And sometimes by image alone:

Because of her mountain breasts

she has learnt a peculiar walk, a duck-stride

to balance herself. It is hard to see anything

but the stern shifting of those mountains

when in flat, battleship shoes

she marches across the aisle.2

Sister Sybil had a talking parrot – maybe it is still alive – a vicious green thing who would demand peanuts then snap at your fingers. Strange the way she seemed to gift everything around her with language. Perhaps then Sybil, as in sibilant, or at a stretch, syllables. She was neither lovely nor lovable. She believed only in her God and the wretchedness of all mankind. I avoided her because even back then I never looked the part of a good Christian boy. My dreadlocks were particularly offensive. Whenever Sister Sybil spotted me she would try to lay heavy hands on my hair and pray.

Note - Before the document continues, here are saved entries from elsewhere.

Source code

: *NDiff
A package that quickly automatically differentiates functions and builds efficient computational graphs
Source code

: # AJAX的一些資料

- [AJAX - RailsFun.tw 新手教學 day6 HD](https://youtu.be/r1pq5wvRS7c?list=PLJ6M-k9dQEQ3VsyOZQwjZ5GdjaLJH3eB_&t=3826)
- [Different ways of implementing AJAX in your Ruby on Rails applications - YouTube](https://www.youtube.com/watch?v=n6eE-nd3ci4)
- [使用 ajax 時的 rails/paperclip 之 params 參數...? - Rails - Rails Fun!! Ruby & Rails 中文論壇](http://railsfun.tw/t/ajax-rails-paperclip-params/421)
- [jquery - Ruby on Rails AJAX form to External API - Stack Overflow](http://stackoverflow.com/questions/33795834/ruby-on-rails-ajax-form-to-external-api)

It was Sister Sybil who once said to my friend when she was barely an eleven-year old girl, “Child! Me and de devil was fighting for yu soul last night!” Apocalyptic drama queen. She walked off after that, withholding from my friend the answer to the question that would haunt her for years – “Who won?”

My genealogy would include some whose names I have never known, like the bus preachers who would climb up onto the number 75 buses at Half-Way-Tree, their sermons lasting at least the five miles to Papine where I, caught up in their cadences, would have to reluctantly disembark. I remember one in particular who, in rebuking a woman for her less-than-noble career, accused her of dancing on tables and in skirts so short that he was able to see right up into her “birth-ina” – and it was this soldering together of words (not his condemnation) that made me appreciate that he was a wordsmith and that I belonged to his tribe.

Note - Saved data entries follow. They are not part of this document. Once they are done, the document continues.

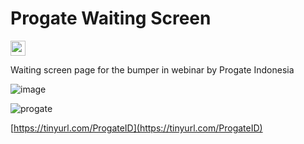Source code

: # Progate Waiting Screen
<a href="https://opensource.org/license/mit"><img src="https://img.shields.io/badge/License-MIT-green?style=flat-square" height="24" /></a>

Waiting screen page for the bumper in webinar by Progate Indonesia

![image](https://github.com/user-attachments/assets/5996f5e4-c232-4698-a226-200be3297018)

![progate](https://github.com/user-attachments/assets/9f7db2ba-b9e6-4752-a41a-6ea72870780e)

[https://tinyurl.com/ProgateID](https://tinyurl.com/ProgateID)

My genealogy would have to include – most bizarrely – a concrete wall which despite its proximity to the sea and to salty air seemed never in danger of crumbling. In fact, this was a growing wall. The man who was forever adding to its height was quite clearly deranged. He wrote urgent messages onto the wall, hoping perhaps that the government or at least his neighbours would one day read them and heed his warnings. On Sunday evenings my father used to drive us out to Port Henderson for fried fish and bammy, and on the way back we would drive very slowly by this wall, and although we used to laugh, I think secretly we also found it beautiful. It was why we kept coming back. And it was something of a loss when the government really did seem to read it, or took notice of its height which broke every town planning rule and regulation, and so ordered it destroyed.

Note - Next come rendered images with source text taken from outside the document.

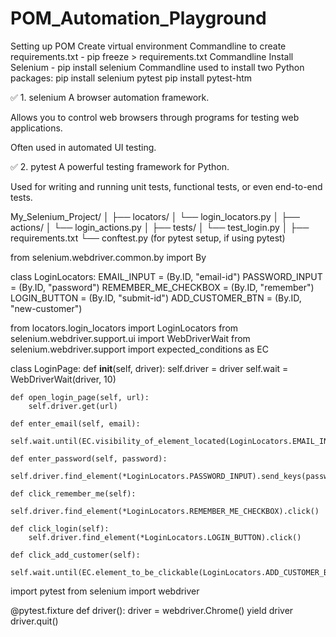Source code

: # POM_Automation_Playground

Setting up POM
Create virtual environment 
Commandline to create requirements.txt - pip freeze > requirements.txt
Commandline Install Selenium - pip install selenium
Commandline used to install two Python packages: pip install selenium pytest
pip install pytest-htm

✅ 1. selenium
A browser automation framework.

Allows you to control web browsers through programs for testing web applications.

Often used in automated UI testing.

✅ 2. pytest
A powerful testing framework for Python.

Used for writing and running unit tests, functional tests, or even end-to-end tests.

My_Selenium_Project/
│
├── locators/
│   └── login_locators.py
│
├── actions/
│   └── login_actions.py
│
├── tests/
│   └── test_login.py
│
├── requirements.txt
└── conftest.py (for pytest setup, if using pytest)



from selenium.webdriver.common.by import By

class LoginLocators:
    EMAIL_INPUT = (By.ID, "email-id")
    PASSWORD_INPUT = (By.ID, "password")
    REMEMBER_ME_CHECKBOX = (By.ID, "remember")
    LOGIN_BUTTON = (By.ID, "submit-id")
    ADD_CUSTOMER_BTN = (By.ID, "new-customer")

from locators.login_locators import LoginLocators
from selenium.webdriver.support.ui import WebDriverWait
from selenium.webdriver.support import expected_conditions as EC

class LoginPage:
    def __init__(self, driver):
        self.driver = driver
        self.wait = WebDriverWait(driver, 10)

    def open_login_page(self, url):
        self.driver.get(url)

    def enter_email(self, email):
        self.wait.until(EC.visibility_of_element_located(LoginLocators.EMAIL_INPUT)).send_keys(email)

    def enter_password(self, password):
        self.driver.find_element(*LoginLocators.PASSWORD_INPUT).send_keys(password)

    def click_remember_me(self):
        self.driver.find_element(*LoginLocators.REMEMBER_ME_CHECKBOX).click()

    def click_login(self):
        self.driver.find_element(*LoginLocators.LOGIN_BUTTON).click()

    def click_add_customer(self):
        self.wait.until(EC.element_to_be_clickable(LoginLocators.ADD_CUSTOMER_BTN)).click()

import pytest
from selenium import webdriver

@pytest.fixture
def driver():
    driver = webdriver.Chrome()
    yield driver
    driver.quit()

And the church women of my youth (Sister Gilzene and Sister Sybil), and the bus preachers on the number 75 bus, and that evergrowing wall, all belong to yet another genealogy. Each one of them, in their own way, is descended from a family of Jamaican “warner women”, those prophetesses of doom who used to carry pencils behind their ears. The pencils were supposed to represent a readiness to receive heavenly messages. Warner women would then pass on these messages to earthly citizens. Warner women connected the immediate worlds around them to what they understood was a larger truth.

Warner women would never confess to what I now understand is a complicated and a learned aesthetic – a careful craft of prophecy, a meditated art of speaking in tongues. One is not supposed to admit to artistry in what is supposed to be divinely inspired. And yet it is as much the art of these women, as it is that of Emily Dickinson, David Malouf and Lorna Goodison, that shapes my voice.

From the women who carried pencils behind their ears I learn that one is allowed to speak without irony – that most favoured mode of Western (and particularly British) writers, as if its use is the only way to signal a sharp and a nuanced intelligence, as if we have to always undercut the things we say and the things we most deeply believe in, lest we be accused of being precious or earnest. From the women who carried pencils behind their ears, I learn that it is okay to be loud and exclamatory, that power doesn’t always come from restraint and quietness, that sometimes power comes from power, and that some things are worth shouting about. From the women who carried pencils behind their ears I learn how to hold on to grief and onto myself and how to tremble at the strain. From them I even learn the use of metaphors – moons sinking in blood, alligators unable to walk on roads, as if to say – if you’re going to draw for the impossible, then make your imagination wide. Sometimes, it’s as if I have inherited their pencils and have begun to write down their visions.

End Notes

1. “Church Women: War Dance”, Kingdom of Empty Bellies (Coventry: Heaventree Press, 2005), p. 22.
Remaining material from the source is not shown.